Taufe im Erwachsenenalter

    • (1) 30.07.08 - 12:59

      Hallo!

      Ich setze mich momentan mit dem Gedanken auseinander, mich mit der Taufe unseres jünsten Sohnes ebenfalls Taufen zu lassen.

      Meine Eltern sind beide katholisch (mittlerweile aber ausgetreten), meine ältere Schwester wurde ebenfalls katholisch getauft (aber mehr aus Traditionsgründen). Ich wurde aus dem Grunde nicht getauft, da meine Eltern der Meinung waren, ich solle mir meinen Glauben selbst aussuchen...

      Mein Mann ist Katholik gewesen, ist aber konvertiert zu den Evangelen, da diese Konfession mehr seiner Überzeugung entspricht. Unser "Großer" ist ebenfalls evangelisch und unser "Kleiner" wird ebenfalls am 07.09. in die Gemeinde aufgenommen.

      Ich glaube an Gott und meine Überzeugung gilt ebenfalls der evangelischen Glaubensrichtung. Ich erachte es eigentlich nur als konsequent, diesen Schritt in die Gemeinde zu tun.

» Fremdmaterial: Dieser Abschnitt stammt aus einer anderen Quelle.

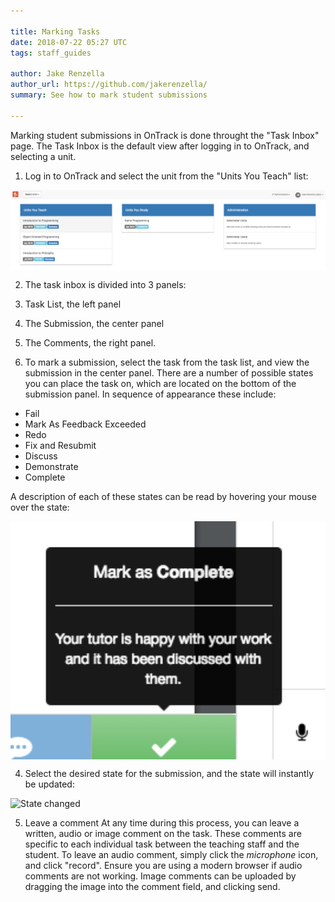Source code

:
 ```yaml
---

title: Marking Tasks
date: 2018-07-22 05:27 UTC
tags: staff_guides

author: Jake Renzella
author_url: https://github.com/jakerenzella/
summary: See how to mark student submissions

---
```


Marking student submissions in OnTrack is done throught the "Task Inbox" page. The Task Inbox is the default view after logging in to OnTrack, and selecting a unit.

1. Log in to OnTrack and select the unit from the "Units You Teach" list:

  <img alt="Select Unit" src="/images/articles/staff/mark-submissions/select-unit.png" style="width: 700px; display:block; margin: 0 auto;"></img>

2. The task inbox is divided into 3 panels: 

  1. Task List, the left panel
  2. The Submission, the center panel
  3. The Comments, the right panel.

3. To mark a submission, select the task from the task list, and view the submission in the center panel. There are a number of possible states you can place the task on, which are located on the bottom of the submission panel. In sequence of appearance these include:

  * Fail
  * Mark As Feedback Exceeded
  * Redo
  * Fix and Resubmit
  * Discuss
  * Demonstrate
  * Complete

  A description of each of these states can be read by hovering your mouse over the state:

  <img alt="View State Details" src="/images/articles/staff/mark-submissions/view-state-details.png" style="width: 700px; display:block; margin: 0 auto;"></img>

4. Select the desired state for the submission, and the state will instantly be updated:

  <img alt="State changed" src="/images/articles/students/change-target-grade/task-marked-updated.png" style="width: 700px; display:block; margin: 0 auto;"></img>

5. Leave a comment
  At any time during this process, you can leave a written, audio or image comment on the task. These comments are specific to each individual task between the teaching staff and the student. To leave an audio comment, simply click the *microphone* icon, and click "record". Ensure you are using a modern browser if audio comments are not working. Image comments can be uploaded by dragging the image into the comment field, and clicking send.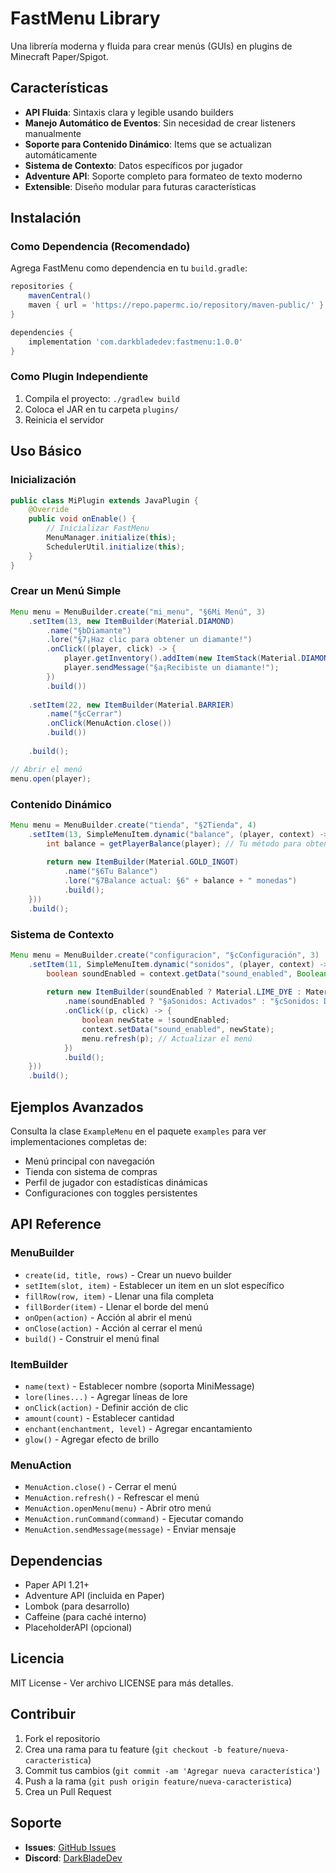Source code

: # FastMenu Library

Una librería moderna y fluida para crear menús (GUIs) en plugins de Minecraft Paper/Spigot.

## Características

- **API Fluida**: Sintaxis clara y legible usando builders
- **Manejo Automático de Eventos**: Sin necesidad de crear listeners manualmente
- **Soporte para Contenido Dinámico**: Items que se actualizan automáticamente
- **Sistema de Contexto**: Datos específicos por jugador
- **Adventure API**: Soporte completo para formateo de texto moderno
- **Extensible**: Diseño modular para futuras características

## Instalación

### Como Dependencia (Recomendado)

Agrega FastMenu como dependencia en tu `build.gradle`:

```gradle
repositories {
    mavenCentral()
    maven { url = 'https://repo.papermc.io/repository/maven-public/' }
}

dependencies {
    implementation 'com.darkbladedev:fastmenu:1.0.0'
}
```

### Como Plugin Independiente

1. Compila el proyecto: `./gradlew build`
2. Coloca el JAR en tu carpeta `plugins/`
3. Reinicia el servidor

## Uso Básico

### Inicialización

```java
public class MiPlugin extends JavaPlugin {
    @Override
    public void onEnable() {
        // Inicializar FastMenu
        MenuManager.initialize(this);
        SchedulerUtil.initialize(this);
    }
}
```

### Crear un Menú Simple

```java
Menu menu = MenuBuilder.create("mi_menu", "§6Mi Menú", 3)
    .setItem(13, new ItemBuilder(Material.DIAMOND)
        .name("§bDiamante")
        .lore("§7¡Haz clic para obtener un diamante!")
        .onClick((player, click) -> {
            player.getInventory().addItem(new ItemStack(Material.DIAMOND));
            player.sendMessage("§a¡Recibiste un diamante!");
        })
        .build())
    
    .setItem(22, new ItemBuilder(Material.BARRIER)
        .name("§cCerrar")
        .onClick(MenuAction.close())
        .build())
    
    .build();

// Abrir el menú
menu.open(player);
```

### Contenido Dinámico

```java
Menu menu = MenuBuilder.create("tienda", "§2Tienda", 4)
    .setItem(13, SimpleMenuItem.dynamic("balance", (player, context) -> {
        int balance = getPlayerBalance(player); // Tu método para obtener balance
        
        return new ItemBuilder(Material.GOLD_INGOT)
            .name("§6Tu Balance")
            .lore("§7Balance actual: §6" + balance + " monedas")
            .build();
    }))
    .build();
```

### Sistema de Contexto

```java
Menu menu = MenuBuilder.create("configuracion", "§cConfiguración", 3)
    .setItem(11, SimpleMenuItem.dynamic("sonidos", (player, context) -> {
        boolean soundEnabled = context.getData("sound_enabled", Boolean.class, true);
        
        return new ItemBuilder(soundEnabled ? Material.LIME_DYE : Material.GRAY_DYE)
            .name(soundEnabled ? "§aSonidos: Activados" : "§cSonidos: Desactivados")
            .onClick((p, click) -> {
                boolean newState = !soundEnabled;
                context.setData("sound_enabled", newState);
                menu.refresh(p); // Actualizar el menú
            })
            .build();
    }))
    .build();
```

## Ejemplos Avanzados

Consulta la clase `ExampleMenu` en el paquete `examples` para ver implementaciones completas de:

- Menú principal con navegación
- Tienda con sistema de compras
- Perfil de jugador con estadísticas dinámicas
- Configuraciones con toggles persistentes

## API Reference

### MenuBuilder

- `create(id, title, rows)` - Crear un nuevo builder
- `setItem(slot, item)` - Establecer un item en un slot específico
- `fillRow(row, item)` - Llenar una fila completa
- `fillBorder(item)` - Llenar el borde del menú
- `onOpen(action)` - Acción al abrir el menú
- `onClose(action)` - Acción al cerrar el menú
- `build()` - Construir el menú final

### ItemBuilder

- `name(text)` - Establecer nombre (soporta MiniMessage)
- `lore(lines...)` - Agregar líneas de lore
- `onClick(action)` - Definir acción de clic
- `amount(count)` - Establecer cantidad
- `enchant(enchantment, level)` - Agregar encantamiento
- `glow()` - Agregar efecto de brillo

### MenuAction

- `MenuAction.close()` - Cerrar el menú
- `MenuAction.refresh()` - Refrescar el menú
- `MenuAction.openMenu(menu)` - Abrir otro menú
- `MenuAction.runCommand(command)` - Ejecutar comando
- `MenuAction.sendMessage(message)` - Enviar mensaje

## Dependencias

- Paper API 1.21+
- Adventure API (incluida en Paper)
- Lombok (para desarrollo)
- Caffeine (para caché interno)
- PlaceholderAPI (opcional)

## Licencia

MIT License - Ver archivo LICENSE para más detalles.

## Contribuir

1. Fork el repositorio
2. Crea una rama para tu feature (`git checkout -b feature/nueva-caracteristica`)
3. Commit tus cambios (`git commit -am 'Agregar nueva característica'`)
4. Push a la rama (`git push origin feature/nueva-caracteristica`)
5. Crea un Pull Request

## Soporte

- **Issues**: [GitHub Issues](https://github.com/DarkBladeDev/FastMenuLib/issues)
- **Discord**: [DarkBladeDev](https://discord.com/users/835986372594630706)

      Wer von Euch hat sich im erwachsenenalter Taufen lassen und was waren Eure beweggründe?

      LG,
      Michelle

      • Nur so sollte eine Taufe sein! Im Erwachsenenalter und nach freiem Willen und Überzeugung!

        Ich würde mich an Deiner Stelle taufen lassen, aber Dein Kind noch nicht, denn es ist nicht sein freier Wille.

        • Mag sein, aber in das Alter sich bewußt FÜR oder GEGEN den Glauben zu entscheiden kommt er automatisch. Ich gebe ihm bis dahin einen Grundstock mit, was er damit später macht, muss er dann selbst entscheiden.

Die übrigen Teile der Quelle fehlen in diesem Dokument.